Drop every picture, then repeat the records exactly.

── Data for processing ──

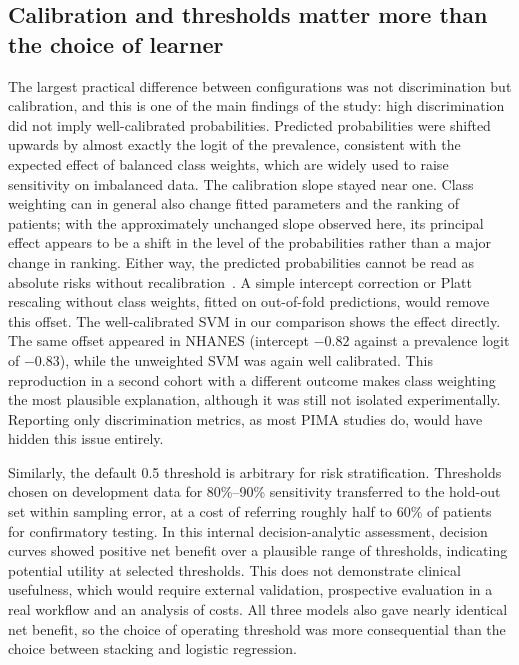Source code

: \documentclass[preprint,12pt,authoryear=false]{elsarticle}
\begin{document}
\subsection{Calibration and thresholds matter more than the choice of learner}
The largest practical difference between configurations was not discrimination but calibration, and this is one of the main findings of the study: high discrimination did not imply well-calibrated probabilities. Predicted probabilities were shifted upwards by almost exactly the logit of the prevalence, consistent with the expected effect of balanced class weights, which are widely used to raise sensitivity on imbalanced data. The calibration slope stayed near one. Class weighting can in general also change fitted parameters and the ranking of patients; with the approximately unchanged slope observed here, its principal effect appears to be a shift in the level of the probabilities rather than a major change in ranking. Either way, the predicted probabilities cannot be read as absolute risks without recalibration~\cite{vancalster2019calibration}. A simple intercept correction or Platt rescaling without class weights, fitted on out-of-fold predictions, would remove this offset. The well-calibrated SVM in our comparison shows the effect directly. The same offset appeared in NHANES (intercept $-0.82$ against a prevalence logit of $-0.83$), while the unweighted SVM was again well calibrated. This reproduction in a second cohort with a different outcome makes class weighting the most plausible explanation, although it was still not isolated experimentally. Reporting only discrimination metrics, as most PIMA studies do, would have hidden this issue entirely.

Similarly, the default 0.5 threshold is arbitrary for risk stratification. Thresholds chosen on development data for 80\%--90\% sensitivity transferred to the hold-out set within sampling error, at a cost of referring roughly half to 60\% of patients for confirmatory testing. In this internal decision-analytic assessment, decision curves showed positive net benefit over a plausible range of thresholds, indicating potential utility at selected thresholds. This does not demonstrate clinical usefulness, which would require external validation, prospective evaluation in a real workflow and an analysis of costs. All three models also gave nearly identical net benefit, so the choice of operating threshold was more consequential than the choice between stacking and logistic regression.
\end{document}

───

Reply
Source code

: \documentclass[preprint,12pt,authoryear=false]{elsarticle}
\begin{document}
\subsection{Calibration and thresholds matter more than the choice of learner}
The largest practical difference between configurations was not discrimination but calibration, and this is one of the main findings of the study: high discrimination did not imply well-calibrated probabilities. Predicted probabilities were shifted upwards by almost exactly the logit of the prevalence, consistent with the expected effect of balanced class weights, which are widely used to raise sensitivity on imbalanced data. The calibration slope stayed near one. Class weighting can in general also change fitted parameters and the ranking of patients; with the approximately unchanged slope observed here, its principal effect appears to be a shift in the level of the probabilities rather than a major change in ranking. Either way, the predicted probabilities cannot be read as absolute risks without recalibration~\cite{vancalster2019calibration}. A simple intercept correction or Platt rescaling without class weights, fitted on out-of-fold predictions, would remove this offset. The well-calibrated SVM in our comparison shows the effect directly. The same offset appeared in NHANES (intercept $-0.82$ against a prevalence logit of $-0.83$), while the unweighted SVM was again well calibrated. This reproduction in a second cohort with a different outcome makes class weighting the most plausible explanation, although it was still not isolated experimentally. Reporting only discrimination metrics, as most PIMA studies do, would have hidden this issue entirely.

Similarly, the default 0.5 threshold is arbitrary for risk stratification. Thresholds chosen on development data for 80\%--90\% sensitivity transferred to the hold-out set within sampling error, at a cost of referring roughly half to 60\% of patients for confirmatory testing. In this internal decision-analytic assessment, decision curves showed positive net benefit over a plausible range of thresholds, indicating potential utility at selected thresholds. This does not demonstrate clinical usefulness, which would require external validation, prospective evaluation in a real workflow and an analysis of costs. All three models also gave nearly identical net benefit, so the choice of operating threshold was more consequential than the choice between stacking and logistic regression.
\end{document}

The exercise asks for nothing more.